Having Sheeran appear as himself (original casting was Chris Martin of Coldplay but this was unable to happen due to scheduling reasons) was a bit of an odd one. Of course, his fans would be delighted to see as much of him as they do in this film, but it does feel like the film is just riding the wave of his current popularity. His inclusion as a character does help to propel Jack to superstardom, but he wasn’t entirely necessary. McKinnon was perhaps your stereotypical token American as Jack’s agent, and she does bring a lot of that American humour to entice American audiences, but the real MVPs of the supporting cast are Meera Syal and Sanjeev Bhaskar as Jack’s parents; a pair of stalwarts in British comedy, they’re instantly recognisable and you know when you see them that you’ll be giggling within seconds.
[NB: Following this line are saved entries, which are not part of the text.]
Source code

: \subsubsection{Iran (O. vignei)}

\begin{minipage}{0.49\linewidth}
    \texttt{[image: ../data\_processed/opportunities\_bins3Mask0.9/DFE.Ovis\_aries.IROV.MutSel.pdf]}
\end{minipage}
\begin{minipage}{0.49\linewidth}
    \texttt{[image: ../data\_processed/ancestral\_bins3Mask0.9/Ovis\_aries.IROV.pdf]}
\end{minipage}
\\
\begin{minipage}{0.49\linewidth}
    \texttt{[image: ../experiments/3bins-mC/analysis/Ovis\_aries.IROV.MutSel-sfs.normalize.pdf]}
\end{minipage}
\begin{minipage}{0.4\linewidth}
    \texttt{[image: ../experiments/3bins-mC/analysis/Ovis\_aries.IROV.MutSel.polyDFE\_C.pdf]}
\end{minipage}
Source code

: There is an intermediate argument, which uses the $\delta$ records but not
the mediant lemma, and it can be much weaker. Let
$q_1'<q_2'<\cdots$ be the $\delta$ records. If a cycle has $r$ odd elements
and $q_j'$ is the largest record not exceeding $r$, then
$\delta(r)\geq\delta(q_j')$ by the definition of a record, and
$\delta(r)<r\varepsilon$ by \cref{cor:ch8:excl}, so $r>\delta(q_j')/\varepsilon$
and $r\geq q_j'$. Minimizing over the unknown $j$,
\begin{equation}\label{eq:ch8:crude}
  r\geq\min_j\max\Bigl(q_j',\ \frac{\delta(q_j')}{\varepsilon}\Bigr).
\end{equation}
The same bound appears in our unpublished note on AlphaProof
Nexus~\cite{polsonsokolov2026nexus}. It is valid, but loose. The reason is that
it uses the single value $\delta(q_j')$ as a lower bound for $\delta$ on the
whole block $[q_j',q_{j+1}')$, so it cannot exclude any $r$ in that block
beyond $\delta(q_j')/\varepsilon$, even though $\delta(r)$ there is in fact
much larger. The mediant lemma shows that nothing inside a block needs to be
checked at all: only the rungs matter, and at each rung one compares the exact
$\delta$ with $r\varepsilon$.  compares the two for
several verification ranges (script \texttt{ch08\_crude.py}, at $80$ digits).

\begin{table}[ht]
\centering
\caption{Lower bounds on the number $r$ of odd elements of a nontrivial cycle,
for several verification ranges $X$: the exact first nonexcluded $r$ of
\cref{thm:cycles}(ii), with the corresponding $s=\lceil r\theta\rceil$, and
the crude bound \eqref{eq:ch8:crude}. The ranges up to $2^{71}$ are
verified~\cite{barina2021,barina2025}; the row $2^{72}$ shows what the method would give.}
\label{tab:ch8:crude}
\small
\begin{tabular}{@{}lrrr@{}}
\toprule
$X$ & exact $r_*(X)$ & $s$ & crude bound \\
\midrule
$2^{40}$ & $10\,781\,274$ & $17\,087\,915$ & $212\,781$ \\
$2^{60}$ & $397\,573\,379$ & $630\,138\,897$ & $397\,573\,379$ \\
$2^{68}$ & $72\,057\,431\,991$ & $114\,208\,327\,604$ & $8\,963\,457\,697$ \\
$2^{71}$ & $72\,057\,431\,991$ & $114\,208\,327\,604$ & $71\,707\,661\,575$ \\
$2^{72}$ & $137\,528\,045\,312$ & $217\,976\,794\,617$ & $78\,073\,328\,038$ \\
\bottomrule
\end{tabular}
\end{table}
There are a lot of things right with this film, but also a lot of things wrong. A world without the Beatles would be a very different world indeed (for many of us), and it is interesting to see an exploration of that, particularly through such a fun and well-rounded and -performed character such as Jack. Although not executed in the best way, there’s enough in this film to be able to enjoy it as some light entertainment, particularly if you do enjoy the music of the Beatles and couldn’t bear to think of our world without Paul, John, George and Ringo.